However, on their return to the towns around Easter 1976 the civilian radicals
proved eager recruits for the underground Ethiopian People's Revolutionary,
Party (EPRP), which professed Marxism-Leninism as its guiding ideology.
The EPRP's
avowed aim was to overthrow the military
government; from late 1976 it began a campaign of urban guerilla warfare. A
minority among the radicals rallied to the PMAC (Dergue) in the belief it could
manipulate it, and formed the All-Ethiopia Socialist Movement or MEISON. The
Dergue and MEISON formed an armed militia within the urban associations and
special security detachments to combat the EPRP. In the 'Red Terror' the
government destroyed the EPRP by summary executions and street massacres of
large groups of students.
The Dergue
also had to cope with risings organized by counter-revolutionary forces,
particularly dispossessed elements of the former ruling classes, who formed the
Ethiopian Democratic Union (EDU) which, with the co-operation of the
anti-Marxist Sudanese government of General Nimeiri, infiltrated guerillas into
the western province of Begemdir in early 1977.
Factional
strife in the Dergue did not cease when Lt-Colonel Mengistu became chairman of
a largely civilian and powerless council of ministers, and commander of the
armed forces.
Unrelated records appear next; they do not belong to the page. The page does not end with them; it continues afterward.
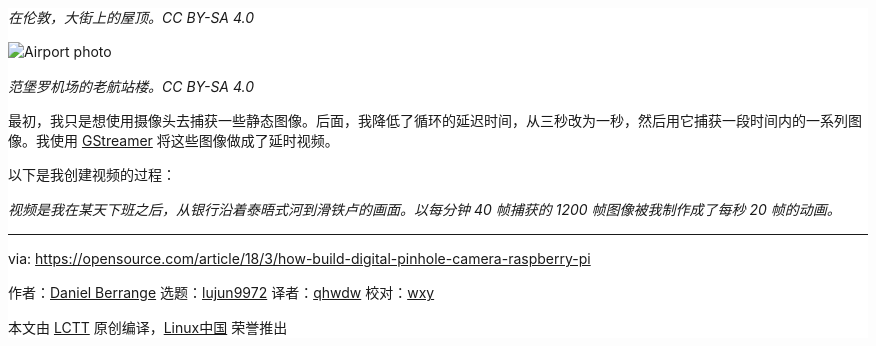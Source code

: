 
*在伦敦，大街上的屋顶。CC BY-SA 4.0*


![Airport photo](/Asserts/Images//attachment/album/201806/21/095016d1omtqpimrjdpoi7.jpg "Airport photo")


*范堡罗机场的老航站楼。CC BY-SA 4.0*


最初，我只是想使用摄像头去捕获一些静态图像。后面，我降低了循环的延迟时间，从三秒改为一秒，然后用它捕获一段时间内的一系列图像。我使用 [GStreamer](https://gstreamer.freedesktop.org/modules/gst-ffmpeg.html) 将这些图像做成了延时视频。


以下是我创建视频的过程：






*视频是我在某天下班之后，从银行沿着泰晤式河到滑铁卢的画面。以每分钟 40 帧捕获的 1200 帧图像被我制作成了每秒 20 帧的动画。*




---


via: <https://opensource.com/article/18/3/how-build-digital-pinhole-camera-raspberry-pi>


作者：[Daniel Berrange](https://opensource.com/users/berrange) 选题：[lujun9972](https://github.com/lujun9972) 译者：[qhwdw](https://github.com/qhwdw) 校对：[wxy](https://github.com/wxy)


本文由 [LCTT](https://github.com/LCTT/TranslateProject) 原创编译，[Linux中国](https://linux.cn/) 荣誉推出
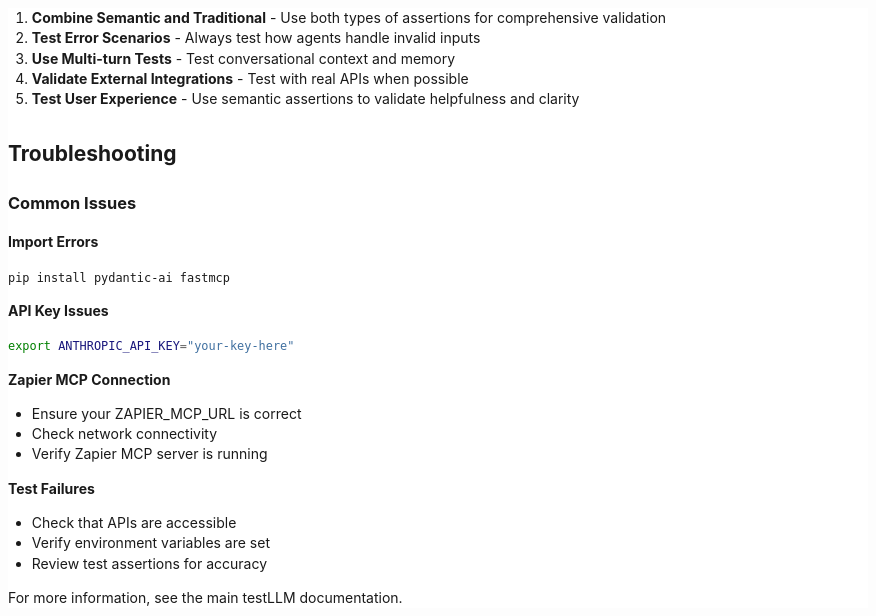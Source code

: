 1. **Combine Semantic and Traditional** - Use both types of assertions for comprehensive validation
2. **Test Error Scenarios** - Always test how agents handle invalid inputs
3. **Use Multi-turn Tests** - Test conversational context and memory
4. **Validate External Integrations** - Test with real APIs when possible
5. **Test User Experience** - Use semantic assertions to validate helpfulness and clarity

## Troubleshooting

### Common Issues

**Import Errors**
```bash
pip install pydantic-ai fastmcp
```

**API Key Issues**
```bash
export ANTHROPIC_API_KEY="your-key-here"
```

**Zapier MCP Connection**
- Ensure your ZAPIER_MCP_URL is correct
- Check network connectivity
- Verify Zapier MCP server is running

**Test Failures**
- Check that APIs are accessible
- Verify environment variables are set
- Review test assertions for accuracy

For more information, see the main testLLM documentation.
In the middle of 1977 Mengistu turned against MEISON and had many
of its leaders killed. In November he executed his second-in-command and
potential rival, Colonel Atnafu Abate.
In some ways
the ethnicism and cultural chauvinism practised by the imperial regime
seriously weakened by the Revolutionary Government. The Dergue proclaimed the
equality of all nationalities and cultures in Ethiopia, granted official
recognition to Islam, allowed broadcasting and publishing in languages other
than English and Amharic, and recognized the right of the Eritreans-to regional
autonomy. However, the nationalities policy has collapsed in the face of the
continuing Eritrean secessionist rebellion and an outbreak of armed regional
opposition in Tigre and the south.
Somali
irredentism led to a full-scale war between Ethiopia and Somalia over Ethiopian
Ogaden in 1977-8. The Ogaden War was won when the Somali invaders were driven
back from Jigjiga with the aid of Soviet weaponry and Cuban troops, ten
thousand of whom are still (1988) based in Tatek camp on the outskirts of Addis
Ababa. The civil wars and the war of resistance to Somali invasion have taken a
heavy toll on the Ethiopian economy.